Cloudflare, on the other hand, is built around performance and content delivery. A static site deployed through Cloudflare’s network has very little overhead, which gives it an inherent speed advantage over a traditional CMS-driven website.
To evaluate Squarespace in a real-world scenario, I ran a GTmetrix test on a live Squarespace website. The results were impressive:
- Performance Score: 82%
- Structure Score: 89%
- Largest Contentful Paint (LCP): 1.1 seconds
- First Contentful Paint (FCP): 706 ms
- Time to Interactive: 1.4 seconds
- Fully Loaded Time: 1.8 seconds
- Cumulative Layout Shift (CLS): 0.03

What stood out most was how quickly the site became usable.

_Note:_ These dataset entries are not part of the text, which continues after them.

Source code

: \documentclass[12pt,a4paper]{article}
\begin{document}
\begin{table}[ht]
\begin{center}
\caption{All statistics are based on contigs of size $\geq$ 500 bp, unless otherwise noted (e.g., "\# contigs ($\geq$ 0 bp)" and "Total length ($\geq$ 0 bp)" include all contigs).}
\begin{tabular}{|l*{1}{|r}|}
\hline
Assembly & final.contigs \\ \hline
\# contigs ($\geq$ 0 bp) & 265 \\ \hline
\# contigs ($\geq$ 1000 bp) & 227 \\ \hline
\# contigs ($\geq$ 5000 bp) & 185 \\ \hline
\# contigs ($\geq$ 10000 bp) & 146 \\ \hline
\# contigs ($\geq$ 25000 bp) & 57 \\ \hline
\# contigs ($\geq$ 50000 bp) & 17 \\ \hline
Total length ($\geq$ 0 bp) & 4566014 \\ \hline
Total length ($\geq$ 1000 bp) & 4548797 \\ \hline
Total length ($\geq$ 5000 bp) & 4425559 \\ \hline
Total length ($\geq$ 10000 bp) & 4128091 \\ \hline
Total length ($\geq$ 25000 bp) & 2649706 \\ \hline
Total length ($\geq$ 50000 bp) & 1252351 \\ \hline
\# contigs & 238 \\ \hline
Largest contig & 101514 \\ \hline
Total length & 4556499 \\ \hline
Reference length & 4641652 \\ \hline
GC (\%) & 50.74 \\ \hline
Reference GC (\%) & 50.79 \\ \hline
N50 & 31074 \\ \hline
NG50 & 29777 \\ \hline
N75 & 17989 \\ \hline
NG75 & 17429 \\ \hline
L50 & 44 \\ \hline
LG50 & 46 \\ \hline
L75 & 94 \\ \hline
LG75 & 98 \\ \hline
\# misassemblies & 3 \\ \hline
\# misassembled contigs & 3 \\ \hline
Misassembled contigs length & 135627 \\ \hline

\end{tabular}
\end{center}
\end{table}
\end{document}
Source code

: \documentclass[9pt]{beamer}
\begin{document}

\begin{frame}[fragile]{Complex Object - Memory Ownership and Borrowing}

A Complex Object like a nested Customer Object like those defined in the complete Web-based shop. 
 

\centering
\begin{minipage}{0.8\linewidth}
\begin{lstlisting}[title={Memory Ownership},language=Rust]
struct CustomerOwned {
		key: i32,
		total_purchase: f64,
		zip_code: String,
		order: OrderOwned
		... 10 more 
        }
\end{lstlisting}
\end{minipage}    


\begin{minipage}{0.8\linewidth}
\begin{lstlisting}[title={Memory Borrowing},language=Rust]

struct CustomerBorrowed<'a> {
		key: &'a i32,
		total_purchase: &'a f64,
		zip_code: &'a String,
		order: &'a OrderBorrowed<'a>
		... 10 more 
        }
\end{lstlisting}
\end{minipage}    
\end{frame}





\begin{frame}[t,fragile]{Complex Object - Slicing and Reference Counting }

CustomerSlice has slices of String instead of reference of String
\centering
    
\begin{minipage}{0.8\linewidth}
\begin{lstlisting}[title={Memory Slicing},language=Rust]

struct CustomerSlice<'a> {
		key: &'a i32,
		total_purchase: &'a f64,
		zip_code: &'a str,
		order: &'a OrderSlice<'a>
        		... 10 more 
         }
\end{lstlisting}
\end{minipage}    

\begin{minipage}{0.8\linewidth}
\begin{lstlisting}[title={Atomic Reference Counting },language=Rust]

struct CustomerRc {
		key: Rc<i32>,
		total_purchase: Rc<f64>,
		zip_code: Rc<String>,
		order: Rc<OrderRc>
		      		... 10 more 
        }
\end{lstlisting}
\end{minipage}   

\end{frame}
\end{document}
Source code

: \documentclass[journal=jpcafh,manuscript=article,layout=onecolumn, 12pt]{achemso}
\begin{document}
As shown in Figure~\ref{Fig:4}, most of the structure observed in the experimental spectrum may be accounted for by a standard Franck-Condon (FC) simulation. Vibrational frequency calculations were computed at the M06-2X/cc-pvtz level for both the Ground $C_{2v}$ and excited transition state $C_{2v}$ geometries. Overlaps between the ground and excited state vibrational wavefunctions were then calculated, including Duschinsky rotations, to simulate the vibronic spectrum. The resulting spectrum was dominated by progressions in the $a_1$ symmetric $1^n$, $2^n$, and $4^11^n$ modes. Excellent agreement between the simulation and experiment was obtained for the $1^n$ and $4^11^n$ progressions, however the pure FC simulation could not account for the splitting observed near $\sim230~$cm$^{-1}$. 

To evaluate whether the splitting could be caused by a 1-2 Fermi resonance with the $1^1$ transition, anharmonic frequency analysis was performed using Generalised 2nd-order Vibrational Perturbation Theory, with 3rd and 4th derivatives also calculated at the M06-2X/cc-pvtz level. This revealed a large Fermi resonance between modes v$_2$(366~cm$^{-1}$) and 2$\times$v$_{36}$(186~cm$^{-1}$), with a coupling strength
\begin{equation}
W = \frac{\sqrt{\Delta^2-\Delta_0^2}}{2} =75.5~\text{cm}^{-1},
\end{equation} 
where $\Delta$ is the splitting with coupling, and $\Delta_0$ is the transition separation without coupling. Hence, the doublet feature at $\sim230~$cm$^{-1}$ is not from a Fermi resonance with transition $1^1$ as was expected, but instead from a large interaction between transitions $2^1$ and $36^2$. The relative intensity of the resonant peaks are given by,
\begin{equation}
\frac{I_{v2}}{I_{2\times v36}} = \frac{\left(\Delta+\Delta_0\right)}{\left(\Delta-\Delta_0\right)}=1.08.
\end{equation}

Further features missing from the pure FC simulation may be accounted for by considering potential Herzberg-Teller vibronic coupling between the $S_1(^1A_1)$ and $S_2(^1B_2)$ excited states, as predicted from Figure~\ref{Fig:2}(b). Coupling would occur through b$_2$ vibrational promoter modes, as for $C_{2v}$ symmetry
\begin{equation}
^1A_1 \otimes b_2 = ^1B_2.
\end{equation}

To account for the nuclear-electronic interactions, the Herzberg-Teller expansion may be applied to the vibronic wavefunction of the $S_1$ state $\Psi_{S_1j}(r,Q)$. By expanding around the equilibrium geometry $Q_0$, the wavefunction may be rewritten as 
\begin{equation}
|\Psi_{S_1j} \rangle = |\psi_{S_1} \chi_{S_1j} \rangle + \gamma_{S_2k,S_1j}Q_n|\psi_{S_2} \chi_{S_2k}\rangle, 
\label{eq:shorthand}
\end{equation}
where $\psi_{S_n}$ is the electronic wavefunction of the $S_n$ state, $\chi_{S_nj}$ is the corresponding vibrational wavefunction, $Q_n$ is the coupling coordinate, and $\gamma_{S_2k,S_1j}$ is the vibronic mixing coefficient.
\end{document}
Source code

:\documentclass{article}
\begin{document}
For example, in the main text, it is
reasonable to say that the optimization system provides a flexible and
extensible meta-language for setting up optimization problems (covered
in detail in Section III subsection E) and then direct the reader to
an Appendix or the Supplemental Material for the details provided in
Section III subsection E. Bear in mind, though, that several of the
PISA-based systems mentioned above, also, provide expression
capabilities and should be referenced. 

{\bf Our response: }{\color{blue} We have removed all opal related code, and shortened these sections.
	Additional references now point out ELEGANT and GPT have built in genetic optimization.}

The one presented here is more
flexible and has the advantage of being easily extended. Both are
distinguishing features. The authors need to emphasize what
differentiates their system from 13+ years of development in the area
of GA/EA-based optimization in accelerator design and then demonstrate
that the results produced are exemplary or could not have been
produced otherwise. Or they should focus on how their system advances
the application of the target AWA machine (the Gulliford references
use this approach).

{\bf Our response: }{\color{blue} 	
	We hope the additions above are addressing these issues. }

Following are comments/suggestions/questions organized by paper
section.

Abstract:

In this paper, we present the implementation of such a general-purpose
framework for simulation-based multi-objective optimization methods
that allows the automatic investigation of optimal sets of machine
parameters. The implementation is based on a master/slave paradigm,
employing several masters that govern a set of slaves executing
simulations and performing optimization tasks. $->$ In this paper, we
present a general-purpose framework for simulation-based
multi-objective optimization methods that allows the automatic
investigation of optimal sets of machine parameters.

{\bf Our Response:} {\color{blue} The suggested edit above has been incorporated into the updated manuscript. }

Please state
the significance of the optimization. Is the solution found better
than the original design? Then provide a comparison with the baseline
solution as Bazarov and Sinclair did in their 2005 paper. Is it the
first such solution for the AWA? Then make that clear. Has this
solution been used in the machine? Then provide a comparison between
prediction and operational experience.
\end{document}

The page reached its largest visual element in just over a second and was fully loaded in under two seconds, which is more than fast enough for most business websites, portfolios, and online stores.
Cloudflare’s advantage comes from its infrastructure. The company states that 95% of the world’s internet-connected population is within 50 milliseconds of one of its network locations, supported by a network that spans more than 330 cities across over 125 countries.

A lightweight static site delivered directly from that edge network will generally outperform a CMS-based website because there are fewer moving parts involved in serving each page request.
The trade-off is that Cloudflare assumes you’ve already built the site. It doesn’t provide the visual editor, templates, content management tools, or ecommerce features that Squarespace bundles into its platform.
You’re comparing raw delivery performance against an all-in-one website-building experience.
That said, my GTmetrix testing showed that Squarespace performs very well in practice. Cloudflare wins on pure technical performance, but Squarespace remains fast enough for the vast majority of real-world websites.
5. Ease of Use Comparison
Squarespace needs no technical knowledge; Cloudflare assumes you already have some
Signing Up
Squarespace’s signup starts with a short onboarding flow: pick a category for your site, choose a few goals like selling products or publishing a blog, create an account, and answer a couple of brand-personality questions.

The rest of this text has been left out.